Just one year ago I had a contest — When will oil hit $100 a barrel?

I picked the end of June this year, to coincide with my 50th birthday, but it looks like this could happen sooner, based on this WSJ article, “Oil Prices: Is OPEC Looking for $100 Crude?“:

Crude may be taking a breather Tuesday, down about $1 a barrel, but some OPEC countries appear to be giving oil traders a-wink-and-a-nod for pushing crude prices higher.

Earlier Tuesday, Kuwait’s Oil Minister Sheikh Ahmad Abdullah al-Sabah told reporters that $82 oil was “fantastic” and said the Gulf state doesn’t think OPEC needs to change production in March at its next policy meeting based on current prices.

An official in Kuwait’s Supreme Petroleum Council then told Zawya-Dow Jones that OPEC “will not consider it an alarming event even if oil hits $100…” Last week, Libya’s top oil official, Shokri Ghanem, said, “As long as (oil prices) are under $100 there is no need for (OPEC) action.”

… Olivier Jakob, an analyst with Swiss-based Petromatrix, thinks the recent the recent OPEC chatter is basically talking up prices. “While OPEC will blame higher oil prices on speculators, they are trying to sponsor the same speculation by making the rounds saying that OPEC will not move a finger unless [West Texas Intermediate] rises above $100 a barrel,” Mr. Jakob said in a research note Tuesday, referring to the U.S. oil-price benchmark.

Moderate voices within OPEC–such as Saudi Arabia, which holds most of OPEC’s spare production capacity–recoil at suggestions that OPEC wants higher prices and say they’re genuinely pleased with prices hovering between $70 and $80.

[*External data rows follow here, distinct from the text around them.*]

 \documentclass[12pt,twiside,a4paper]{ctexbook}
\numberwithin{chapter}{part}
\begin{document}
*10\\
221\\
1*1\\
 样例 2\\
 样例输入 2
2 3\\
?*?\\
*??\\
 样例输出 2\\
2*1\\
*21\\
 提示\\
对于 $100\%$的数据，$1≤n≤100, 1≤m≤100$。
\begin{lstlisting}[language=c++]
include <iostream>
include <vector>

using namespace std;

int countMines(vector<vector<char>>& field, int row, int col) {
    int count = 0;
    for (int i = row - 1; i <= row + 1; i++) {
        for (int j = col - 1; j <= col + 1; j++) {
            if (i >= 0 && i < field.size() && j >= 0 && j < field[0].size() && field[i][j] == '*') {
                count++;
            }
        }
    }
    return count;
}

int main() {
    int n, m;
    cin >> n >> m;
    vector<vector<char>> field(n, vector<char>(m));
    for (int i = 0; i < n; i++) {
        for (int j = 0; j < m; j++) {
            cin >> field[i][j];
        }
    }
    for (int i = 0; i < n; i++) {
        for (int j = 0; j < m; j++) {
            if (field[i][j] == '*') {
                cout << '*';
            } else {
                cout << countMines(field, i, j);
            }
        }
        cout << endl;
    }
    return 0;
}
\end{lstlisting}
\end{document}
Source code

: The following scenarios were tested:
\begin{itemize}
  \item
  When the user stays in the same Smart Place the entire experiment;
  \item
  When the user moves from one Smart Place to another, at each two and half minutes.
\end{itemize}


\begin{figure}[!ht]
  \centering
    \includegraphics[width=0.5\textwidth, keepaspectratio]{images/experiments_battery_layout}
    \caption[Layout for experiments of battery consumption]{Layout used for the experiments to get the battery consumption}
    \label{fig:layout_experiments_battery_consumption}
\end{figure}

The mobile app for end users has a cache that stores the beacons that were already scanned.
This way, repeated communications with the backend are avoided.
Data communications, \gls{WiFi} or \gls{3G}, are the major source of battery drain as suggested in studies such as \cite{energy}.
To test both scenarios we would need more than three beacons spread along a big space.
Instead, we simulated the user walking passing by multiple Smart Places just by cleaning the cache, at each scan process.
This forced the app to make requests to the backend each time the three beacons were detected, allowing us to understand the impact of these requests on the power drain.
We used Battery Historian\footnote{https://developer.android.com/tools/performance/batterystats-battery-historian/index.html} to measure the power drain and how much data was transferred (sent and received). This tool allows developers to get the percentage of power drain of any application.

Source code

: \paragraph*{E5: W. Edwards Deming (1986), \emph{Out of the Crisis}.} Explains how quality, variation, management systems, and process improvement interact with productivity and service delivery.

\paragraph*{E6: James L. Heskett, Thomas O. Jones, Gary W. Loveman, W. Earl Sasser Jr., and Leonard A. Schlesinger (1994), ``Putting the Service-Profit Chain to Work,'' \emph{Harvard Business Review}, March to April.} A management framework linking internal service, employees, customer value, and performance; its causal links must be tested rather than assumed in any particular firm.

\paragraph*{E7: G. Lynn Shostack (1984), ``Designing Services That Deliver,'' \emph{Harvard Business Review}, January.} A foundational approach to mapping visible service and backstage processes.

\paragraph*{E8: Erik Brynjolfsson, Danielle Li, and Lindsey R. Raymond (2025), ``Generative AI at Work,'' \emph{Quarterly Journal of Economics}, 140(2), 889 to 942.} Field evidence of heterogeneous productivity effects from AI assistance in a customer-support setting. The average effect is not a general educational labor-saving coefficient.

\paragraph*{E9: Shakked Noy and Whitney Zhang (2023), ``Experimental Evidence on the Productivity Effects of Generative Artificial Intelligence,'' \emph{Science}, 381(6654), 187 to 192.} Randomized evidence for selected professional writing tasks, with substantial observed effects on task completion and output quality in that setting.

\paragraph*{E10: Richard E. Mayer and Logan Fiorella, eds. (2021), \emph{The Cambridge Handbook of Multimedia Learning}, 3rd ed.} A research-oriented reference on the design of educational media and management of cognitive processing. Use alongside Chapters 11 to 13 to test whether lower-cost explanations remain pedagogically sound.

At that level, OPEC crude is still the best game in town compared with many of the high-cost oil-drilling projects in non-OPEC states, like Canada, that usually require a sustained oil price of at least $75 to be profitable.

And consumers will still fill up their vehicles at $75 crude; when crude hits $100, that equation changes substantially, as seen in 2008, when high prices at the pump poleaxed demand for oil. Remember: OPEC worries about “security of demand” the same way Western countries worry about security of supplies.

I don’t think the tipping point for demand is $100 in “normal” times– I think it’s a bit higher than that.  But we are just beginning to come out on a deep global recession, so $100 a barrel may well start to bite — although I’m not certain how one could easily distinguish the impact of the oil price on demand from general skittishness about the economic recovery.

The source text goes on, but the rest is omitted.